Too Many Points

06 Mar 2014

I have too many points on my map. It’s making things so slow.”

Slow LA map

This comes up pretty often when you try to map many points on a webmap. Once you get over a few thousand points, your browser really starts to chug! For example, the map above is running with the mapping library Leaflet and has around 30,000 points on it. Zooming (making the map more or less detailed) and panning (those attempts you see above to pull the map to the left, then the right) at the very least test your patience.

What is to be done?

First it’s worth considering whether you actually need all those points to be present on the map at all times. If not, you have a few options.

LA map, clustered

You could cluster your points. At higher zoom levels, the points are clustered geographically and form a single point per cluster. As you zoom in, you can see more details. The above is a clustered version of the map using the same exact data in CartoDB. You could do a very similar (and in my opinion better-looking) thing with Leaflet and the markercluster plugin.

LA map, heatmap

Not a fan of clusters? A heatmap might work for you, then. With heatmaps, the color becomes more intense where there is a higher density of points. The above example is the same data we’ve been looking at, using the “intensity” visualization wizard in CartoDB.

If you’re using Leaflet, you could easily make a similar heatmap using a plugin called Leaflet.heat, and it works fine with 10,000 points and likely more.

Finally, if clustering and heatmaps aren’t going to work for you, there are ways to display this many points on a webmap without making everyone who uses your map angry.

LA map, heatmap

You can use CartoDB, as I am above with the same data as in the rest of the screenshots. Notice that every point is represented individually, but the map is still fast and responds well to interaction. I don’t show it here, but you could also click on each individual point.

The reason CartoDB can do this is technical but important to grasp–they draw your points as images much like the tiles that make up the base layer of a webmap. Depending on the density of your data, thousands of points might end up in one of these images. And if you want to click on the points in those images, you use a technology called UTFGrid which was created by Mapbox.

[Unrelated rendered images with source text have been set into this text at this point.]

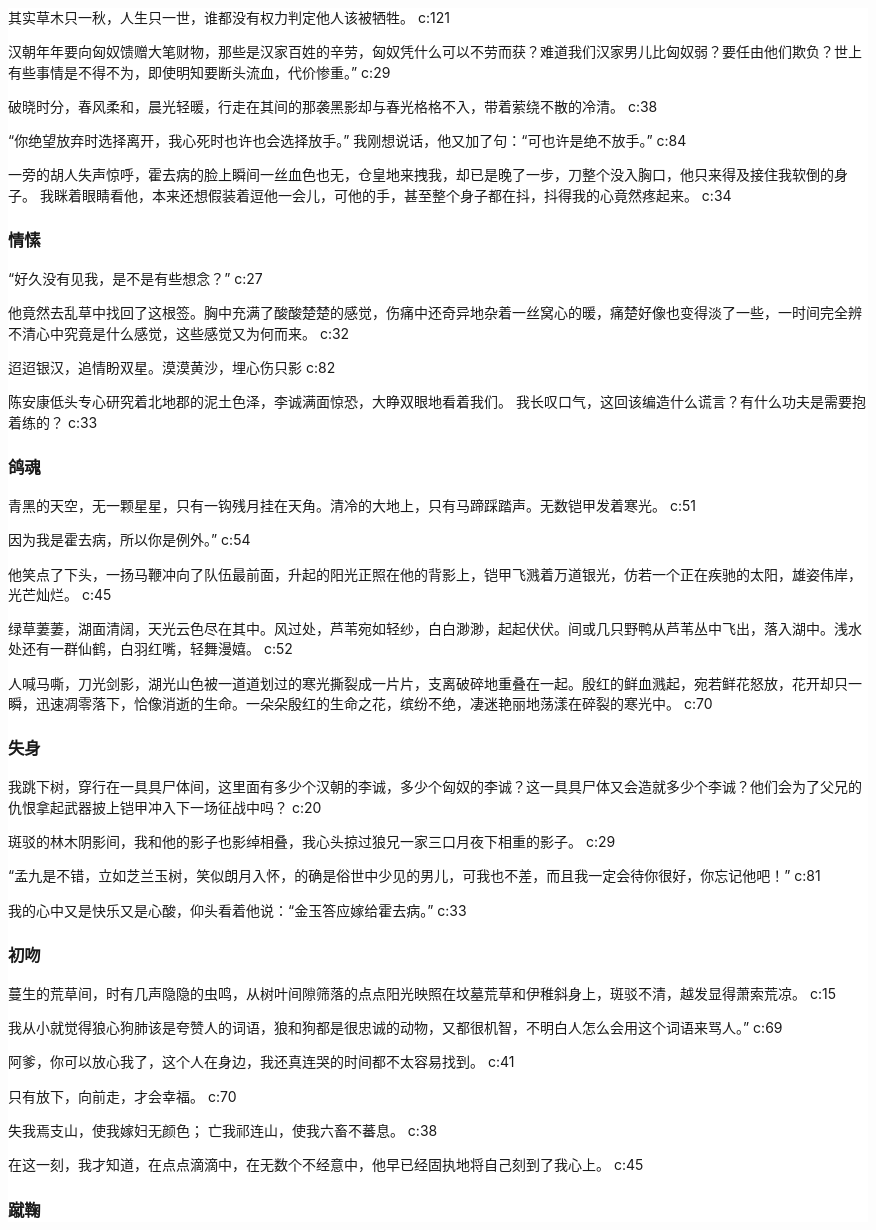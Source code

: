 其实草木只一秋，人生只一世，谁都没有权力判定他人该被牺牲。 c:121

汉朝年年要向匈奴馈赠大笔财物，那些是汉家百姓的辛劳，匈奴凭什么可以不劳而获？难道我们汉家男儿比匈奴弱？要任由他们欺负？世上有些事情是不得不为，即使明知要断头流血，代价惨重。” c:29

破晓时分，春风柔和，晨光轻暖，行走在其间的那袭黑影却与春光格格不入，带着萦绕不散的冷清。 c:38

“你绝望放弃时选择离开，我心死时也许也会选择放手。” 
    我刚想说话，他又加了句：“可也许是绝不放手。” c:84

一旁的胡人失声惊呼，霍去病的脸上瞬间一丝血色也无，仓皇地来拽我，却已是晚了一步，刀整个没入胸口，他只来得及接住我软倒的身子。    我眯着眼睛看他，本来还想假装着逗他一会儿，可他的手，甚至整个身子都在抖，抖得我的心竟然疼起来。 c:34

### 情愫

“好久没有见我，是不是有些想念？” c:27

他竟然去乱草中找回了这根签。胸中充满了酸酸楚楚的感觉，伤痛中还奇异地杂着一丝窝心的暖，痛楚好像也变得淡了一些，一时间完全辨不清心中究竟是什么感觉，这些感觉又为何而来。 c:32

迢迢银汉，追情盼双星。漠漠黄沙，埋心伤只影 c:82

陈安康低头专心研究着北地郡的泥土色泽，李诚满面惊恐，大睁双眼地看着我们。    我长叹口气，这回该编造什么谎言？有什么功夫是需要抱着练的？ c:33

### 鸽魂

青黑的天空，无一颗星星，只有一钩残月挂在天角。清冷的大地上，只有马蹄踩踏声。无数铠甲发着寒光。 c:51

因为我是霍去病，所以你是例外。” c:54

他笑点了下头，一扬马鞭冲向了队伍最前面，升起的阳光正照在他的背影上，铠甲飞溅着万道银光，仿若一个正在疾驰的太阳，雄姿伟岸，光芒灿烂。 c:45

绿草萋萋，湖面清阔，天光云色尽在其中。风过处，芦苇宛如轻纱，白白渺渺，起起伏伏。间或几只野鸭从芦苇丛中飞出，落入湖中。浅水处还有一群仙鹤，白羽红嘴，轻舞漫嬉。 c:52

人喊马嘶，刀光剑影，湖光山色被一道道划过的寒光撕裂成一片片，支离破碎地重叠在一起。殷红的鲜血溅起，宛若鲜花怒放，花开却只一瞬，迅速凋零落下，恰像消逝的生命。一朵朵殷红的生命之花，缤纷不绝，凄迷艳丽地荡漾在碎裂的寒光中。 c:70

### 失身

我跳下树，穿行在一具具尸体间，这里面有多少个汉朝的李诚，多少个匈奴的李诚？这一具具尸体又会造就多少个李诚？他们会为了父兄的仇恨拿起武器披上铠甲冲入下一场征战中吗？ c:20

斑驳的林木阴影间，我和他的影子也影绰相叠，我心头掠过狼兄一家三口月夜下相重的影子。 c:29

“孟九是不错，立如芝兰玉树，笑似朗月入怀，的确是俗世中少见的男儿，可我也不差，而且我一定会待你很好，你忘记他吧！” c:81

我的心中又是快乐又是心酸，仰头看着他说：“金玉答应嫁给霍去病。” c:33

### 初吻

蔓生的荒草间，时有几声隐隐的虫鸣，从树叶间隙筛落的点点阳光映照在坟墓荒草和伊稚斜身上，斑驳不清，越发显得萧索荒凉。 c:15

我从小就觉得狼心狗肺该是夸赞人的词语，狼和狗都是很忠诚的动物，又都很机智，不明白人怎么会用这个词语来骂人。” c:69

阿爹，你可以放心我了，这个人在身边，我还真连哭的时间都不太容易找到。 c:41

只有放下，向前走，才会幸福。 c:70

失我焉支山，使我嫁妇无颜色；    亡我祁连山，使我六畜不蕃息。 c:38

在这一刻，我才知道，在点点滴滴中，在无数个不经意中，他早已经固执地将自己刻到了我心上。 c:45

### 蹴鞠
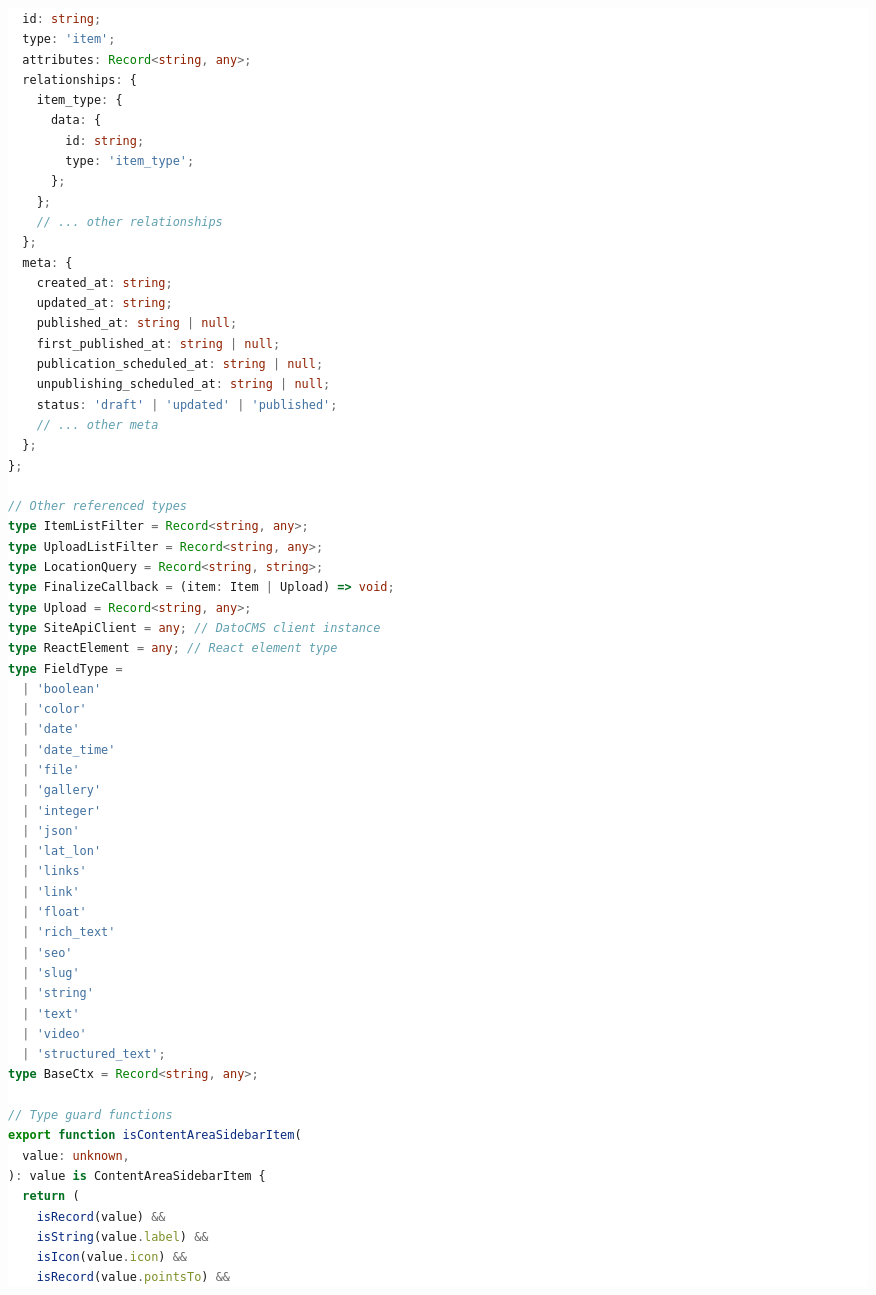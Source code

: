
 ```typescript
  id: string;
  type: 'item';
  attributes: Record<string, any>;
  relationships: {
    item_type: {
      data: {
        id: string;
        type: 'item_type';
      };
    };
    // ... other relationships
  };
  meta: {
    created_at: string;
    updated_at: string;
    published_at: string | null;
    first_published_at: string | null;
    publication_scheduled_at: string | null;
    unpublishing_scheduled_at: string | null;
    status: 'draft' | 'updated' | 'published';
    // ... other meta
  };
};

// Other referenced types
type ItemListFilter = Record<string, any>;
type UploadListFilter = Record<string, any>;
type LocationQuery = Record<string, string>;
type FinalizeCallback = (item: Item | Upload) => void;
type Upload = Record<string, any>;
type SiteApiClient = any; // DatoCMS client instance
type ReactElement = any; // React element type
type FieldType = 
  | 'boolean'
  | 'color' 
  | 'date'
  | 'date_time'
  | 'file'
  | 'gallery'
  | 'integer'
  | 'json'
  | 'lat_lon'
  | 'links'
  | 'link'
  | 'float'
  | 'rich_text'
  | 'seo'
  | 'slug'
  | 'string'
  | 'text'
  | 'video'
  | 'structured_text';
type BaseCtx = Record<string, any>;

// Type guard functions
export function isContentAreaSidebarItem(
  value: unknown,
): value is ContentAreaSidebarItem {
  return (
    isRecord(value) &&
    isString(value.label) &&
    isIcon(value.icon) &&
    isRecord(value.pointsTo) &&
```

This saves your browser a lot of effort since it doesn’t have to know much about each individual point and doesn’t have to worry about drawing and moving each point around.

These images look like this:

LA map, tile

and are overlaid on top of the map.

You can do very similar things with Mapbox, but there are two features of CartoDB that make it particularly well suited to applications you would usually write in Leaflet:

  1. You can modify your data using their SQL API.
  2. You can dynamically filter the data to be displayed on your maps using their CartoDB.js API.

The latter is important because it is hard to do efficiently. It’s possible to set up a similar tile layer using TileStache and its Mapnik Grid provider, but you cannot dynamically filter the data that those layers show. You have to create layers for each permutation of your filters that you want to your users to be able to make.

This isn’t too bad if you are filtering land features that have broad categories of ownership such as private and public. You would have a layer for each type of ownership, and your map could turn those layers on and off as necessary. It gets complicated, though, if you need to filter by the acreage of that land in a granular way–how many acreage layers would you have? and would you have acreage layers for each type of ownership?

At which point it’s worth asking yourself whether all your filters are really necessary. Maybe they’re not and you can go the TileStache route. Maybe they are, in which case you should probably check out CartoDB.